§ The problem:
Within the records, find every line that includes the word "label" and copy it.

──────── Data supplied

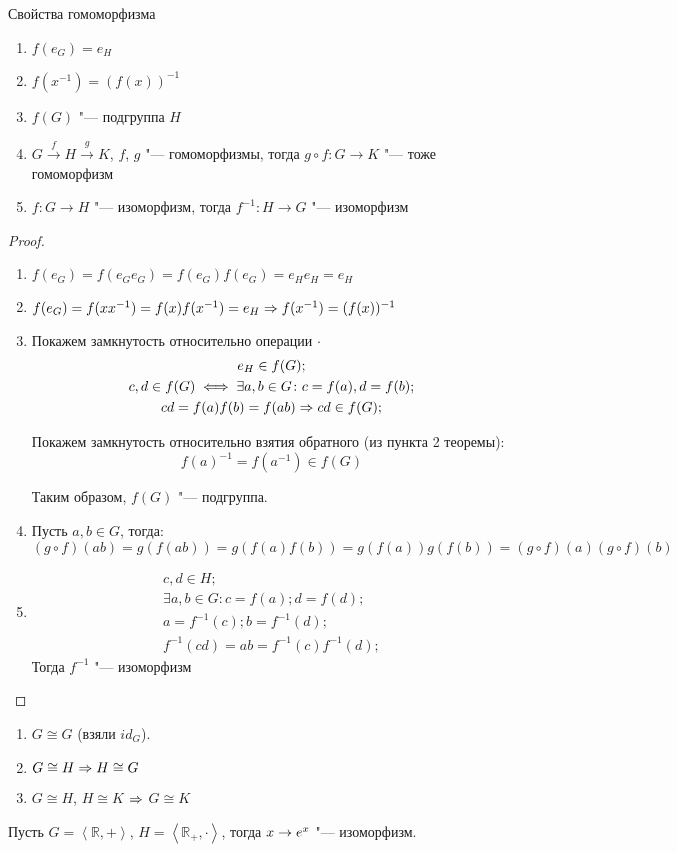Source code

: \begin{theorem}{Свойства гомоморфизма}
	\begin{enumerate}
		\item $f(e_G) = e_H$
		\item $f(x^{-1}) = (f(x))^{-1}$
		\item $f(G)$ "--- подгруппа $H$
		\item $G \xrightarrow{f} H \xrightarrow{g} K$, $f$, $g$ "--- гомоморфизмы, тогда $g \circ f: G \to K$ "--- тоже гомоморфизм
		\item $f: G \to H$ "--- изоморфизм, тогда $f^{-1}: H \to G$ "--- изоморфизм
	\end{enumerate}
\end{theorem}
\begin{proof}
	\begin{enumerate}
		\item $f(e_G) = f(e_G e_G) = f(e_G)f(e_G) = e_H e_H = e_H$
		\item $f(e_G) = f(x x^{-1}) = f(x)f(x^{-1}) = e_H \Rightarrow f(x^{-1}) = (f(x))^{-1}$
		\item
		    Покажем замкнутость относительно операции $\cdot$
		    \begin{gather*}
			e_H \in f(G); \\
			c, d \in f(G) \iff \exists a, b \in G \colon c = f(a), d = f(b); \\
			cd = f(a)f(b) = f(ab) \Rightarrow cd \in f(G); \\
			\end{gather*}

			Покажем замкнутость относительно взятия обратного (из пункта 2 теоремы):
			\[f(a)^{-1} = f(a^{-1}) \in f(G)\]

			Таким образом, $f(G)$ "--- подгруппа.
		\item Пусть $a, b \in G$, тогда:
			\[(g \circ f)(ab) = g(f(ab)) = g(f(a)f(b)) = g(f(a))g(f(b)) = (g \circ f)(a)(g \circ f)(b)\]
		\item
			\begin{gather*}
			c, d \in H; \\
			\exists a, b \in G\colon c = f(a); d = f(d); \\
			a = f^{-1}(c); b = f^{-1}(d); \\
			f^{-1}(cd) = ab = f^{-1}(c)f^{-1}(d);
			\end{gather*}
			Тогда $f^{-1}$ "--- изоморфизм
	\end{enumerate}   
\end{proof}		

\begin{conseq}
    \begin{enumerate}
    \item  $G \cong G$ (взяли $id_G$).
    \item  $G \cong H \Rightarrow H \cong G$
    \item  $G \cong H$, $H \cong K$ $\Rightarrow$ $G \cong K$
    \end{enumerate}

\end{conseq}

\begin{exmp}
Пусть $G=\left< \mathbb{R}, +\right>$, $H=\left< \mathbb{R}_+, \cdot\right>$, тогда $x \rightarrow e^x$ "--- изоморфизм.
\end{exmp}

────────────────
──────── Data supplied

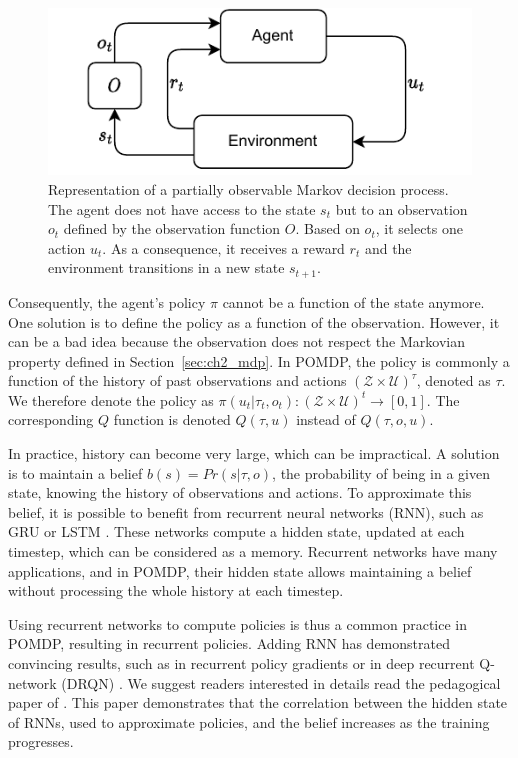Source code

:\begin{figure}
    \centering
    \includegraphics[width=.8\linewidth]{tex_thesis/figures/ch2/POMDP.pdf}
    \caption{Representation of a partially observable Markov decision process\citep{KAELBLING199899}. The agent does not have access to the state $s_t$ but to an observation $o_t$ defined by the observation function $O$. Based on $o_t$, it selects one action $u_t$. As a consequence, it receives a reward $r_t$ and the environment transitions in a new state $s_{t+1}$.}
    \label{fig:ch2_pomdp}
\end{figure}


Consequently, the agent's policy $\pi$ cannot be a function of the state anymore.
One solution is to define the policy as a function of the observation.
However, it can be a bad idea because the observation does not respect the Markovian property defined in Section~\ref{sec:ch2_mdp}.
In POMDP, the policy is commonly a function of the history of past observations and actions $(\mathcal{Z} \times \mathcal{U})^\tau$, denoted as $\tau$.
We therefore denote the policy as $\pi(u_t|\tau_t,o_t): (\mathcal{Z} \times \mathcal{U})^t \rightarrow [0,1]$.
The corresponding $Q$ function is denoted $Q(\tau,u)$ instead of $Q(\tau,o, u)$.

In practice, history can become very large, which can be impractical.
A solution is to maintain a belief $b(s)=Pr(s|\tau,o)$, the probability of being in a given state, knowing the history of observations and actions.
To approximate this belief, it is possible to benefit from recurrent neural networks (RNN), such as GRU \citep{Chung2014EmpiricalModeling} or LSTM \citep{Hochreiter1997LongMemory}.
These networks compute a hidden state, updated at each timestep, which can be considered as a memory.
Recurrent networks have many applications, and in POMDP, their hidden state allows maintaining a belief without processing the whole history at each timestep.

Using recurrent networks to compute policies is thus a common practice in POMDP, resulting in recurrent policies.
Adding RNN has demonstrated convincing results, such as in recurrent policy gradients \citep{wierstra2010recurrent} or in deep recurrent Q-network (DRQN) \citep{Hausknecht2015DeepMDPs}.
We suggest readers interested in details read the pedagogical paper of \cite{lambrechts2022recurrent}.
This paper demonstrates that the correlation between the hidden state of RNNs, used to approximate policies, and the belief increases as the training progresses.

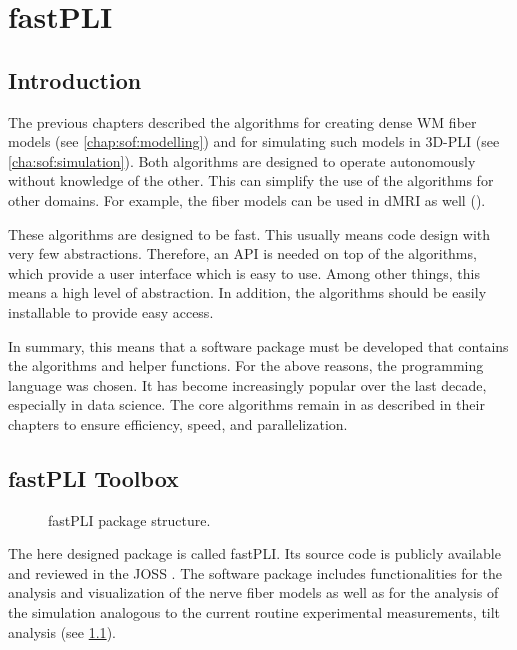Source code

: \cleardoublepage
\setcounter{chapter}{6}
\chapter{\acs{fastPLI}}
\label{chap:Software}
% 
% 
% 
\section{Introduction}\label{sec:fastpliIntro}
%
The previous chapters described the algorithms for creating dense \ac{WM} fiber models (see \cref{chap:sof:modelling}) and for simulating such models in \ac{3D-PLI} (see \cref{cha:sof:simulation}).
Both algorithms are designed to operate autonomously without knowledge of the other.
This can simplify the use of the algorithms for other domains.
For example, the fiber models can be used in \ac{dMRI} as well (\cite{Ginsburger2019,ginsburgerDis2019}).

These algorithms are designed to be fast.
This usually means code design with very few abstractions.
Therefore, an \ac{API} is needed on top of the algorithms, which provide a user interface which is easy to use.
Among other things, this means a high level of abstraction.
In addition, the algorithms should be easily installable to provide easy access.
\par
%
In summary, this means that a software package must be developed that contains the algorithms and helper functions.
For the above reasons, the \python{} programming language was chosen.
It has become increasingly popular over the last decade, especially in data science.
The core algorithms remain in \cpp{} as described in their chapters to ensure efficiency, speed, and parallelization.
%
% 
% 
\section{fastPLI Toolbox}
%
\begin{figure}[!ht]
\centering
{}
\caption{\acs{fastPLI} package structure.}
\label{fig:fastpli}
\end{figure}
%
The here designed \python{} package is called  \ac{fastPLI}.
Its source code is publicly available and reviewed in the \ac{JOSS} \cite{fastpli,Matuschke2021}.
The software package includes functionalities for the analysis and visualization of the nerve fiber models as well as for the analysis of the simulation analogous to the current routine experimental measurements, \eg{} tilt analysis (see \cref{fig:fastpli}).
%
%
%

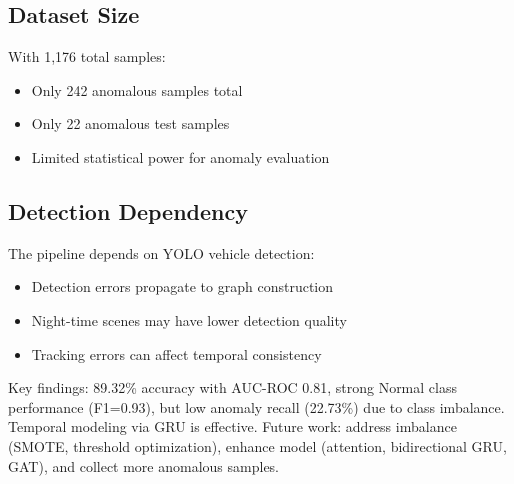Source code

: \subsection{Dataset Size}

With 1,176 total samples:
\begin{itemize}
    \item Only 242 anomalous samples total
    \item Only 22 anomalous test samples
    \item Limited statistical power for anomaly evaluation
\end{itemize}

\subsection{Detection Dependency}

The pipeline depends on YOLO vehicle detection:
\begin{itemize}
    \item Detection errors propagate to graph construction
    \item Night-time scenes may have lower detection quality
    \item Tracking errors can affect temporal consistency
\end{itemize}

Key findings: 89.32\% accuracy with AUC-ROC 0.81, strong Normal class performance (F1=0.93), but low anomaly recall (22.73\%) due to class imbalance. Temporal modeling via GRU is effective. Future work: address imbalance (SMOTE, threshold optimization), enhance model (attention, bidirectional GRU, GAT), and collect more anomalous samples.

────────────────

§ Response below:
    \label{fig:ch2_pomdp}
\label{chap:Software}
\section{Introduction}\label{sec:fastpliIntro}
\label{fig:fastpli}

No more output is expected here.